• **Task material**
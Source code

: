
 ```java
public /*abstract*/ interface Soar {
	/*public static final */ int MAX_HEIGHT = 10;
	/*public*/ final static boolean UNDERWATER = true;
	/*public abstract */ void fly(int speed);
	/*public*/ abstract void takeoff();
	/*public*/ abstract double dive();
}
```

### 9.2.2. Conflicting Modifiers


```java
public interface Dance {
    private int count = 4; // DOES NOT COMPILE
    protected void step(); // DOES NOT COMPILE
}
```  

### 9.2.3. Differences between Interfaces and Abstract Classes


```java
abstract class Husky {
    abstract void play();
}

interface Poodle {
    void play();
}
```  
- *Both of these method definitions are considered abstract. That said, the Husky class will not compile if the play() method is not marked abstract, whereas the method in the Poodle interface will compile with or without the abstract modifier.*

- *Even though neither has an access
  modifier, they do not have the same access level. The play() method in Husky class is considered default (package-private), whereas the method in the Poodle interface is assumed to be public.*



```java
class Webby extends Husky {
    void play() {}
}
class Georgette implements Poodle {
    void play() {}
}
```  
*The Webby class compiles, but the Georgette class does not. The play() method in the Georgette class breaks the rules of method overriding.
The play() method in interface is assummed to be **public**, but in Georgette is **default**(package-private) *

--

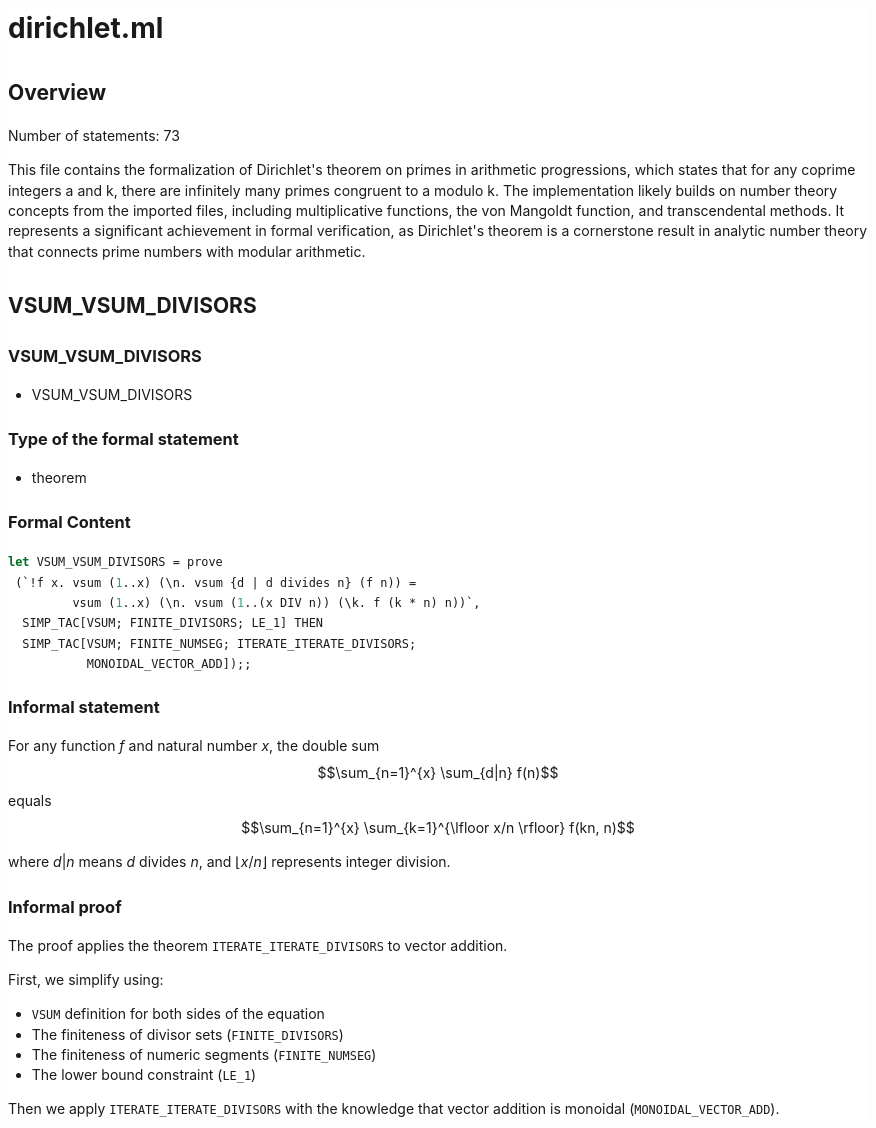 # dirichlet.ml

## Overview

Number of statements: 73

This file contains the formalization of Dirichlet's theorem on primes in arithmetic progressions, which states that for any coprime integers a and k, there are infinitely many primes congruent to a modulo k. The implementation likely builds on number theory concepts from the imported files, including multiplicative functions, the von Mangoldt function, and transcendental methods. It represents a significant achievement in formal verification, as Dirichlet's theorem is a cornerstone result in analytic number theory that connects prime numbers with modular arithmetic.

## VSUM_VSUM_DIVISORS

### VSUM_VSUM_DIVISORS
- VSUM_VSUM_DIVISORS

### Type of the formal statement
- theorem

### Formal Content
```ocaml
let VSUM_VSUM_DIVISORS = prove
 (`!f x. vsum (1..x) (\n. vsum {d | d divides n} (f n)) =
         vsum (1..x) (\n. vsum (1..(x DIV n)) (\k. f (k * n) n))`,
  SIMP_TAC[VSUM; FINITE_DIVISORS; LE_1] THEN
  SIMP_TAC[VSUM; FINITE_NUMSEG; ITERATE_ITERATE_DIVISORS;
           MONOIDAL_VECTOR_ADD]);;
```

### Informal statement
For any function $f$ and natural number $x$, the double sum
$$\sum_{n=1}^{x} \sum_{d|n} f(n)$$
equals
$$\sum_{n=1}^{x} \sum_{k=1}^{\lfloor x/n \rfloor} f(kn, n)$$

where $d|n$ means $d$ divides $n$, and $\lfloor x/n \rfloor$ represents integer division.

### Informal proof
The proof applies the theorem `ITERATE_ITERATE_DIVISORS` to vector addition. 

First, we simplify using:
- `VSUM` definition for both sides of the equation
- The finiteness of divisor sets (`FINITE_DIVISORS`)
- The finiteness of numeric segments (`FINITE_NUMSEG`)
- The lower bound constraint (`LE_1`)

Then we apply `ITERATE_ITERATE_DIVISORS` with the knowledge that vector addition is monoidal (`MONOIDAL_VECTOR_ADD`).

• **Your assignment**
Among the entries above, the lines between the ones containing "Source code" and "of method overriding.", inclusive, are to be transcribed exactly. No other line is to be given.

• **Result for this exercise**
Source code

:
 ```java
public /*abstract*/ interface Soar {
	/*public static final */ int MAX_HEIGHT = 10;
	/*public*/ final static boolean UNDERWATER = true;
	/*public abstract */ void fly(int speed);
	/*public*/ abstract void takeoff();
	/*public*/ abstract double dive();
}
```

### 9.2.2. Conflicting Modifiers


```java
public interface Dance {
    private int count = 4; // DOES NOT COMPILE
    protected void step(); // DOES NOT COMPILE
}
```  

### 9.2.3. Differences between Interfaces and Abstract Classes


```java
abstract class Husky {
    abstract void play();
}

interface Poodle {
    void play();
}
```  
- *Both of these method definitions are considered abstract. That said, the Husky class will not compile if the play() method is not marked abstract, whereas the method in the Poodle interface will compile with or without the abstract modifier.*

- *Even though neither has an access
  modifier, they do not have the same access level. The play() method in Husky class is considered default (package-private), whereas the method in the Poodle interface is assumed to be public.*



```java
class Webby extends Husky {
    void play() {}
}
class Georgette implements Poodle {
    void play() {}
}
```  
*The Webby class compiles, but the Georgette class does not. The play() method in the Georgette class breaks the rules of method overriding.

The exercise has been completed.